#### [Task directions]
Scan the entries for the word "section", and copy every line where it appears.

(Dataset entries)
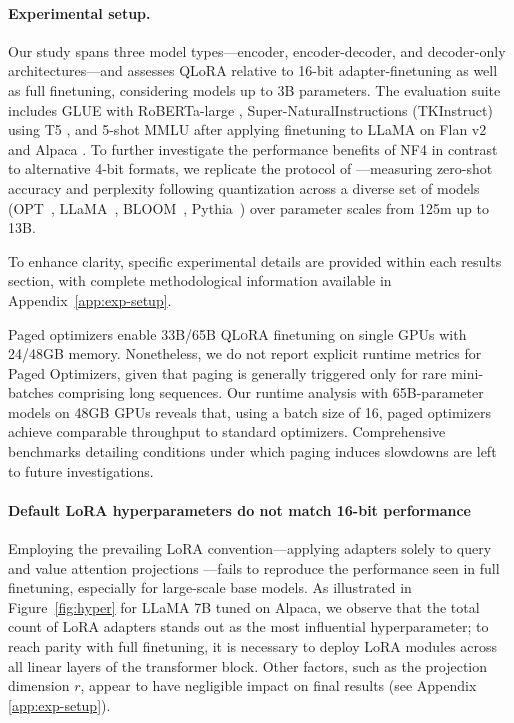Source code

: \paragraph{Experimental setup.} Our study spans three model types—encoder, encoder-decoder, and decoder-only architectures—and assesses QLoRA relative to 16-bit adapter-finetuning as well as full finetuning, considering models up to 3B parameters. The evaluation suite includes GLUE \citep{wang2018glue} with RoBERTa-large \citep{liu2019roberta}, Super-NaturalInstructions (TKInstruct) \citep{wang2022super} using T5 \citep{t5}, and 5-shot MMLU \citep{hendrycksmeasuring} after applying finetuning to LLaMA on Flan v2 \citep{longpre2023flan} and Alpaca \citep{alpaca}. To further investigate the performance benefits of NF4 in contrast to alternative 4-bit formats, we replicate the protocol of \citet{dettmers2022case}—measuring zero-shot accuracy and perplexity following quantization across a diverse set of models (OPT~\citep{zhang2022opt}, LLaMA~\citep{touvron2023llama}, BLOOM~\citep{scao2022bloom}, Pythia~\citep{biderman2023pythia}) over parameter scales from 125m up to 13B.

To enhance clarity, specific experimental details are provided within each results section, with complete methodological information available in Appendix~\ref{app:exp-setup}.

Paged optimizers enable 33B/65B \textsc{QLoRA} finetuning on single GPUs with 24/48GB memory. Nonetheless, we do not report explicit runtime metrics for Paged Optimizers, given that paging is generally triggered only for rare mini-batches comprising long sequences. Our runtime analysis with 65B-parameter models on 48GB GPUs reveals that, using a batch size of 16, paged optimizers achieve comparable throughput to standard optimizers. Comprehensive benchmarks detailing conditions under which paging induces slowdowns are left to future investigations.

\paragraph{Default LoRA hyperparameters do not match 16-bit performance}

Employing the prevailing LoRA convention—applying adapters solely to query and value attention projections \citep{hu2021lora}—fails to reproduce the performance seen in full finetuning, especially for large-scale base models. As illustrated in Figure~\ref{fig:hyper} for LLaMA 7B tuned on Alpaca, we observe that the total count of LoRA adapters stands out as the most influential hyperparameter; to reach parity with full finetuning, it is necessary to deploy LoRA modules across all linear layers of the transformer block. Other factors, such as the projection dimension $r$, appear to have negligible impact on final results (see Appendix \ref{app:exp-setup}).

---

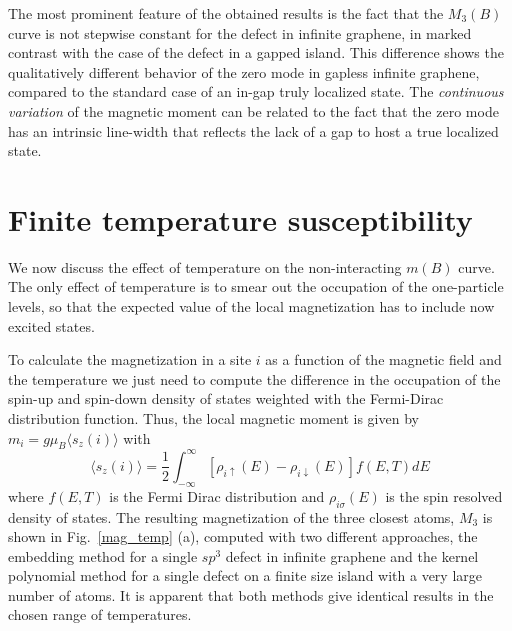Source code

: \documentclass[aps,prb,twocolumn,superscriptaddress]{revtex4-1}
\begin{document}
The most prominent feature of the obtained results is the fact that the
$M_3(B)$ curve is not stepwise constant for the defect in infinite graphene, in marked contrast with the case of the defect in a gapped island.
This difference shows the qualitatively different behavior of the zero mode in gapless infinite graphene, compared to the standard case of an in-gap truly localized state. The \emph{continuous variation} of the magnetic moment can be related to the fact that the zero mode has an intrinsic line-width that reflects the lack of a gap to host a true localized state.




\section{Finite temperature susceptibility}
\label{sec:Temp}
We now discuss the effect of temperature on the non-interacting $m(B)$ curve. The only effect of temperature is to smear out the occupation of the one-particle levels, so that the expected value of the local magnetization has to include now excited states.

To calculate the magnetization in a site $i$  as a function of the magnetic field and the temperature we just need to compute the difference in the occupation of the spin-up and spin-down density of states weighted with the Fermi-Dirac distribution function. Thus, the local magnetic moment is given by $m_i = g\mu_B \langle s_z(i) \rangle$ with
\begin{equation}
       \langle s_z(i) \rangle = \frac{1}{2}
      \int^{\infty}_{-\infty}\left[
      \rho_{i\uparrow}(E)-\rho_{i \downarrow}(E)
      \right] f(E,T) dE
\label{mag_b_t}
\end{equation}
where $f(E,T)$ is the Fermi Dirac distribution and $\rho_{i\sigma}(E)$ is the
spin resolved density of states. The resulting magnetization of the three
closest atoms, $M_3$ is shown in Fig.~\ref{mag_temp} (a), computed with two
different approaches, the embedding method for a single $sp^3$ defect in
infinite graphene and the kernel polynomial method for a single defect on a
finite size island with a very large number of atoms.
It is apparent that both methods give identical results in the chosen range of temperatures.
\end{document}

#### [Answer space]
To enhance clarity, specific experimental details are provided within each results section, with complete methodological information available in Appendix~\ref{app:exp-setup}.
\section{Finite temperature susceptibility}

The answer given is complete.